The Trust agrees that it will use, and that it will ensure that all of its
affiliates and agents and other entities providing services with respect to the
Trust use, the Customer Information solely in connection with the subscription
for Shares by Customers, the booking of such Shares, the administration of the
Trust and the performance of their respective roles with respect to the Trust
and its Shares, and for no other purpose whatsoever. Furthermore, the Trust
agrees that it will not disclose or make available, and will ensure that none of
its affiliates or agents or other entities providing services with respect to
the Trust discloses or makes available, any Customer Information to any person
or entity that does not have a need to know such Customer Information in
connection with the foregoing.
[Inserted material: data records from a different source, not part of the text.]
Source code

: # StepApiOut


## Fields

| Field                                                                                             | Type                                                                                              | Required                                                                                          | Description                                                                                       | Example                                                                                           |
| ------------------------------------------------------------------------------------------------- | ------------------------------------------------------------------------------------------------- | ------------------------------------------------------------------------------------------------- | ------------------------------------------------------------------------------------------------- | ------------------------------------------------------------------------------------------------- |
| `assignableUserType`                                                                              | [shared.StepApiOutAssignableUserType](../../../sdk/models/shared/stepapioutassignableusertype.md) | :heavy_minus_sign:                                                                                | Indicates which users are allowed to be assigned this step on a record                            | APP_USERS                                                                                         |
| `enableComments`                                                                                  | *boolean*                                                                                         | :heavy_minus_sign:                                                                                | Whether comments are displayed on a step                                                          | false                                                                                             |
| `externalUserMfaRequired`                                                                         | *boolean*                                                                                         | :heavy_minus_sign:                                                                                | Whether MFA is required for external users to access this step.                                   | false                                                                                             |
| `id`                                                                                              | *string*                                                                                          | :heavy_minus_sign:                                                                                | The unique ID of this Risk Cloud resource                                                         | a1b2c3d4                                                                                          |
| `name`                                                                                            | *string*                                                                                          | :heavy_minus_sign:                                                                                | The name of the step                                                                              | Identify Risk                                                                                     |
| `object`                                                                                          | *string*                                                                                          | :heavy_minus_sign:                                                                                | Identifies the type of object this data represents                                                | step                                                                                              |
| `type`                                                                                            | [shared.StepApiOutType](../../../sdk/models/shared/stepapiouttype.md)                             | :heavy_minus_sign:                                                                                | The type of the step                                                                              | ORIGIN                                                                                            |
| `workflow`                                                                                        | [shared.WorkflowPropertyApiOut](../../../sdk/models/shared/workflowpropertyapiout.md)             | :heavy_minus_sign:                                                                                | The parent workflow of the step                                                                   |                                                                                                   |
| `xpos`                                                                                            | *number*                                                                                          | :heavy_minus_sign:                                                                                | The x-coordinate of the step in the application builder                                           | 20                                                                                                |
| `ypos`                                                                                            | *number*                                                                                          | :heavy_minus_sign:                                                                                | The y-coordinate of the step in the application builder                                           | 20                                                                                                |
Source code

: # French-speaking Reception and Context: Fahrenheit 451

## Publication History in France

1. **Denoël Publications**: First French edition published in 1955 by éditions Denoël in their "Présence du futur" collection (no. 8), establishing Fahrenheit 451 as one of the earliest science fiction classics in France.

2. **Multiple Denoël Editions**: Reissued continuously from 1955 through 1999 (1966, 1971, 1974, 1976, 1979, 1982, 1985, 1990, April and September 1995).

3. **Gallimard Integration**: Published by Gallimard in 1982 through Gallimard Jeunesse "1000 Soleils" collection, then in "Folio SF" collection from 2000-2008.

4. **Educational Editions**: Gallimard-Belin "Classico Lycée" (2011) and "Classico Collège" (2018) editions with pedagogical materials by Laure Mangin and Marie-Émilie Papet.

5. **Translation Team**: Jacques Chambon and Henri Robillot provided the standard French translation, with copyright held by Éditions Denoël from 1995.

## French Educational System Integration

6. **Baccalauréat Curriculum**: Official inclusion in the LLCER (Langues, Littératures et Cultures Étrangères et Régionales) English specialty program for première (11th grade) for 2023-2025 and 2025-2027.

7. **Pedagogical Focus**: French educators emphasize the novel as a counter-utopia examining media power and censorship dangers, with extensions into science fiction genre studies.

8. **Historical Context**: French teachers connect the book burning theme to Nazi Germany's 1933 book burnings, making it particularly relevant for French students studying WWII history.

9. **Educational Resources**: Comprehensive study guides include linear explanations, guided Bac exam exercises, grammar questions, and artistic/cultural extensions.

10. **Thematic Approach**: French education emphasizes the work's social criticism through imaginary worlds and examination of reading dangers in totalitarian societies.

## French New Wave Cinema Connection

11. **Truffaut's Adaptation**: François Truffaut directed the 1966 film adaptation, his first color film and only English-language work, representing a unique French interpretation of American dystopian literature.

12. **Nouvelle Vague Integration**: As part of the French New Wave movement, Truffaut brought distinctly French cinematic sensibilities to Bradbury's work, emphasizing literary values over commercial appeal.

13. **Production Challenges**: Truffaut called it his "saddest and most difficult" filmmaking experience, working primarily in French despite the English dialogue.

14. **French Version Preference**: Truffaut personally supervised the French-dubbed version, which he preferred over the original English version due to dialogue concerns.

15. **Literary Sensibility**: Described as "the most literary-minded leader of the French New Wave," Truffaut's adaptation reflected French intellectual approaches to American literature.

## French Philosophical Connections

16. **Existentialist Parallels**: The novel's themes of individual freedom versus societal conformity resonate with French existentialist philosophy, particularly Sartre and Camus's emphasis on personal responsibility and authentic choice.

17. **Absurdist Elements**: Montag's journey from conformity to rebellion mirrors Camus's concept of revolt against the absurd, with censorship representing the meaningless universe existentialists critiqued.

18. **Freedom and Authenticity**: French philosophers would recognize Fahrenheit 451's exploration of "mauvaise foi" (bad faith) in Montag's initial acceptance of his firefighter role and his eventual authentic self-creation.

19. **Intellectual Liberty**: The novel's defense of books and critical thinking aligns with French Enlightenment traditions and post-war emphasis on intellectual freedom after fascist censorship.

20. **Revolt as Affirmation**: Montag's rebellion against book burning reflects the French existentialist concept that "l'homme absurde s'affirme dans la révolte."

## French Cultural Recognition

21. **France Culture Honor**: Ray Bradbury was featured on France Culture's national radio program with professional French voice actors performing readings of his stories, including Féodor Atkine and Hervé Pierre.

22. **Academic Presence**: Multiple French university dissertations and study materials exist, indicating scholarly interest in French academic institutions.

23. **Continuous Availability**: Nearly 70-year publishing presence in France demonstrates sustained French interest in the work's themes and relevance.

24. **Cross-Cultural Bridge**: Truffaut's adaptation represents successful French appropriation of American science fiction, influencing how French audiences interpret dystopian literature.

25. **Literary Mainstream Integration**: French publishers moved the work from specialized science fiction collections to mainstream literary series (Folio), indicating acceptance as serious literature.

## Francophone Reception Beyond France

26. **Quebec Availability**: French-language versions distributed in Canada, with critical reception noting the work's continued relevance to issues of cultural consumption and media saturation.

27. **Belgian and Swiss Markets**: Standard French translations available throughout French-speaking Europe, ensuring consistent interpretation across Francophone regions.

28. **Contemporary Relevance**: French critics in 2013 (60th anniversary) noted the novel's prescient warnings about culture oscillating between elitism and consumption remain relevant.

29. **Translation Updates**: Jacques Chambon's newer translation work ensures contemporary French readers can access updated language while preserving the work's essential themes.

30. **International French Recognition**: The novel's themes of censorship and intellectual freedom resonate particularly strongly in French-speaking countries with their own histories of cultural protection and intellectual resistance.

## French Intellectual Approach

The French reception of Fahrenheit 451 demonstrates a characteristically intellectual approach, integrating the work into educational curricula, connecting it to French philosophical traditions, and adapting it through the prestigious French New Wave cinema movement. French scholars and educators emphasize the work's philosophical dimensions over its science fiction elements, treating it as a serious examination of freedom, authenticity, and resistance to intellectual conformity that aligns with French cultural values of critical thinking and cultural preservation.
Specifically, and without limitation of the
foregoing, the Trust agrees that it will not disclose or make available, and
will ensure that none of its affiliates or agents or other entities providing
services with respect to the Trust discloses or makes available, any Customer
Information to any persons or entities responsible for or involved in the
marketing of products or services to customers of such entities.
(b) The Placement Agent acknowledges and agrees that the Trust and its
respective affiliates may disclose Customer Information or portions thereof (1)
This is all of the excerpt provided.